WHAT IS NEEDED>
Set down, character for character, everything in the records below from the line holding "3. **Visit the URL** - http://127.0.0.1:5000" down to the line holding "- [Jinja](http://jinja.pocoo.org/)", and no other line.

SUPPLIED DATA>

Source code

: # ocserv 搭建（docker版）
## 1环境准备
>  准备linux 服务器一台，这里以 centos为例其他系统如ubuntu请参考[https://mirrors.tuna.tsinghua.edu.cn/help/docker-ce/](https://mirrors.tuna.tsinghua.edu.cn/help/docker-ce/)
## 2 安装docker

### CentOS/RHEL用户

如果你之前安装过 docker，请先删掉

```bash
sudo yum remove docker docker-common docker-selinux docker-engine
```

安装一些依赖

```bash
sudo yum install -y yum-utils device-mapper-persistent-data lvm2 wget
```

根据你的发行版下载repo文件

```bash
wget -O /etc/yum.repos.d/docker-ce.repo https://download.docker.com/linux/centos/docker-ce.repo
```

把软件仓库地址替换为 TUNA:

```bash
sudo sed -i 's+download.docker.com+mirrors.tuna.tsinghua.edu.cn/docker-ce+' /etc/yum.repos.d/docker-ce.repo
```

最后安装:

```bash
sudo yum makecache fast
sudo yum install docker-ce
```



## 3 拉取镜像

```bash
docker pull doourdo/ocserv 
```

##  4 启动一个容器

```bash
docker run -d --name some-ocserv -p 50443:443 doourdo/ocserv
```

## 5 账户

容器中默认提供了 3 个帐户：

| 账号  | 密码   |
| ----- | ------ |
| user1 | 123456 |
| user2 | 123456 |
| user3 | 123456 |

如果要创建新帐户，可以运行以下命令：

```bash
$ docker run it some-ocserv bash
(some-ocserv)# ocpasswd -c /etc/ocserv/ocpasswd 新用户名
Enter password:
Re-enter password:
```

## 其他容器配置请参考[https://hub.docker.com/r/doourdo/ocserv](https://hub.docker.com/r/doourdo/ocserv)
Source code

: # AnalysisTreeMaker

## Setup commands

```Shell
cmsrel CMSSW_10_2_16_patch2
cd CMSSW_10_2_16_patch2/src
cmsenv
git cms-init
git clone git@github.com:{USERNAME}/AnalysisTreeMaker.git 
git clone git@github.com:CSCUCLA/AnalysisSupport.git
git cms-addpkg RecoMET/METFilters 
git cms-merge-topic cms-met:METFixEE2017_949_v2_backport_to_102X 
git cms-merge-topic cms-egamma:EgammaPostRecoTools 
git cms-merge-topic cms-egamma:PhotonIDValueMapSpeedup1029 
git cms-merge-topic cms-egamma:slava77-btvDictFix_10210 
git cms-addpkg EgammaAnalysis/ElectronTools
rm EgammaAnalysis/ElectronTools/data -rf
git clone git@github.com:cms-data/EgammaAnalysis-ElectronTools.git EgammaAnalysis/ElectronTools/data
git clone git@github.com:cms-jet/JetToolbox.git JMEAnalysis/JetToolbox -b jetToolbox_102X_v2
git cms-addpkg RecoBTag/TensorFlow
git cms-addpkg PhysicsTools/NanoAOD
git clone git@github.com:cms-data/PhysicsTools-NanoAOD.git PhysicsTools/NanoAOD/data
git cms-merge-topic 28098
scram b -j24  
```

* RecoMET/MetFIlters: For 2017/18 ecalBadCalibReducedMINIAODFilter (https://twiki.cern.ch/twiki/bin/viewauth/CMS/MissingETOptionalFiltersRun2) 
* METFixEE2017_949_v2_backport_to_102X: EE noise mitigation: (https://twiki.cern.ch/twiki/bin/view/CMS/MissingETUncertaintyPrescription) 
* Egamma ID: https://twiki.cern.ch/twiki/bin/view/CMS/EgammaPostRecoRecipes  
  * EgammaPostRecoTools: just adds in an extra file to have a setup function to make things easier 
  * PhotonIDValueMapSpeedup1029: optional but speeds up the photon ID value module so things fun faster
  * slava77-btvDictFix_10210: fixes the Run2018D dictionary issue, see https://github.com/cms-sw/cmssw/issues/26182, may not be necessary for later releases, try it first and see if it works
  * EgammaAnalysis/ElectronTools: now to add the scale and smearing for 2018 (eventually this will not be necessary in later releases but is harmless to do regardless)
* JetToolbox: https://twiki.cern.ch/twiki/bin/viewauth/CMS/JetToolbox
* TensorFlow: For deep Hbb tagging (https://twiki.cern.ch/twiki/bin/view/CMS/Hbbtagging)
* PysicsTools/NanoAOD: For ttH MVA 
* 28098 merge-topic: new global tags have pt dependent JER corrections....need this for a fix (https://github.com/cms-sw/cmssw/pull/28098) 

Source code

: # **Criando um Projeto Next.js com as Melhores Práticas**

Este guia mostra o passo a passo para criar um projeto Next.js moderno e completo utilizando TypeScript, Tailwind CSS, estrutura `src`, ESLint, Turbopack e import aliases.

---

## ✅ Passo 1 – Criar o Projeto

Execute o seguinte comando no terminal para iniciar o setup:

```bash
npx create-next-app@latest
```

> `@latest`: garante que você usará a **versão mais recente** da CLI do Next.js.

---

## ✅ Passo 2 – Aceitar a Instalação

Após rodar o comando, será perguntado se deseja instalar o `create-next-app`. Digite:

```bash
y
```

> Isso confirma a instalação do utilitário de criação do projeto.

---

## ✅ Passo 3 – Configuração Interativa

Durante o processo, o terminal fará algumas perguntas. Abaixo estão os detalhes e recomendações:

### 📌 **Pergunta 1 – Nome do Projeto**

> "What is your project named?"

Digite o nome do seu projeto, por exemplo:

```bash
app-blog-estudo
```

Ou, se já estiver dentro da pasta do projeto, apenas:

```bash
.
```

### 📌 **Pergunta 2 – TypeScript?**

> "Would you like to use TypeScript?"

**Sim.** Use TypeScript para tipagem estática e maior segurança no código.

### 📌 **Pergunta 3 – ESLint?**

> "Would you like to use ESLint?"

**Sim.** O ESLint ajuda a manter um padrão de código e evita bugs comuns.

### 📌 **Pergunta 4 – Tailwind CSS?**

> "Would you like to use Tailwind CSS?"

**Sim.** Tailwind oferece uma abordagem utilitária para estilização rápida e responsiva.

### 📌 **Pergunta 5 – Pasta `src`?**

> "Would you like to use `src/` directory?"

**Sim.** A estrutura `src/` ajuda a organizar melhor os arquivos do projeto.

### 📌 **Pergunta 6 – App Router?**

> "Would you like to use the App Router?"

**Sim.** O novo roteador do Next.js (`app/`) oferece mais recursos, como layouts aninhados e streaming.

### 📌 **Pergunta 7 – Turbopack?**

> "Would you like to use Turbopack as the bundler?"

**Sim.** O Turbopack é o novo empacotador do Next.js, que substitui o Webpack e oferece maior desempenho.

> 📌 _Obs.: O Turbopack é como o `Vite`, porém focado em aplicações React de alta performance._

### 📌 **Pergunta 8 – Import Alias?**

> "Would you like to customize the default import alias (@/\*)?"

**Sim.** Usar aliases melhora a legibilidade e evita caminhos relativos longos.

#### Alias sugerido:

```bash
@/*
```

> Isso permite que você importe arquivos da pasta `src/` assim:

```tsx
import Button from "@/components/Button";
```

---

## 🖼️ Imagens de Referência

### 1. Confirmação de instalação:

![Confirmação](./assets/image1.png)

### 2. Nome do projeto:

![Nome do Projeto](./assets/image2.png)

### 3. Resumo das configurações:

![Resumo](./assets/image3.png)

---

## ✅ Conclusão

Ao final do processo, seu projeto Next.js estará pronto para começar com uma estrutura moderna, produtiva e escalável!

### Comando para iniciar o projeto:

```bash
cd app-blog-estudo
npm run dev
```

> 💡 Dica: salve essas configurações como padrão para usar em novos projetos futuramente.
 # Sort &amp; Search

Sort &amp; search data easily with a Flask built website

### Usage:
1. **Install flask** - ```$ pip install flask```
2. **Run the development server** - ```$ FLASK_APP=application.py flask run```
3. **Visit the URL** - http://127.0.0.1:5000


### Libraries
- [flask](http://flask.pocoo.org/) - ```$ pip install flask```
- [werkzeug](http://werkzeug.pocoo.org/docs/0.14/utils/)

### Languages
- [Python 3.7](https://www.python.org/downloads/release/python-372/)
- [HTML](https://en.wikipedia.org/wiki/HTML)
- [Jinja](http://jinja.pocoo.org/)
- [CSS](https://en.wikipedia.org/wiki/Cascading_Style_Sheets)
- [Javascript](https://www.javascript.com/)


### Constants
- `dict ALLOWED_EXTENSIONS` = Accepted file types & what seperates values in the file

REPLY>
3. **Visit the URL** - http://127.0.0.1:5000


### Libraries
- [flask](http://flask.pocoo.org/) - ```$ pip install flask```
- [werkzeug](http://werkzeug.pocoo.org/docs/0.14/utils/)

### Languages
- [Python 3.7](https://www.python.org/downloads/release/python-372/)
- [HTML](https://en.wikipedia.org/wiki/HTML)
- [Jinja](http://jinja.pocoo.org/)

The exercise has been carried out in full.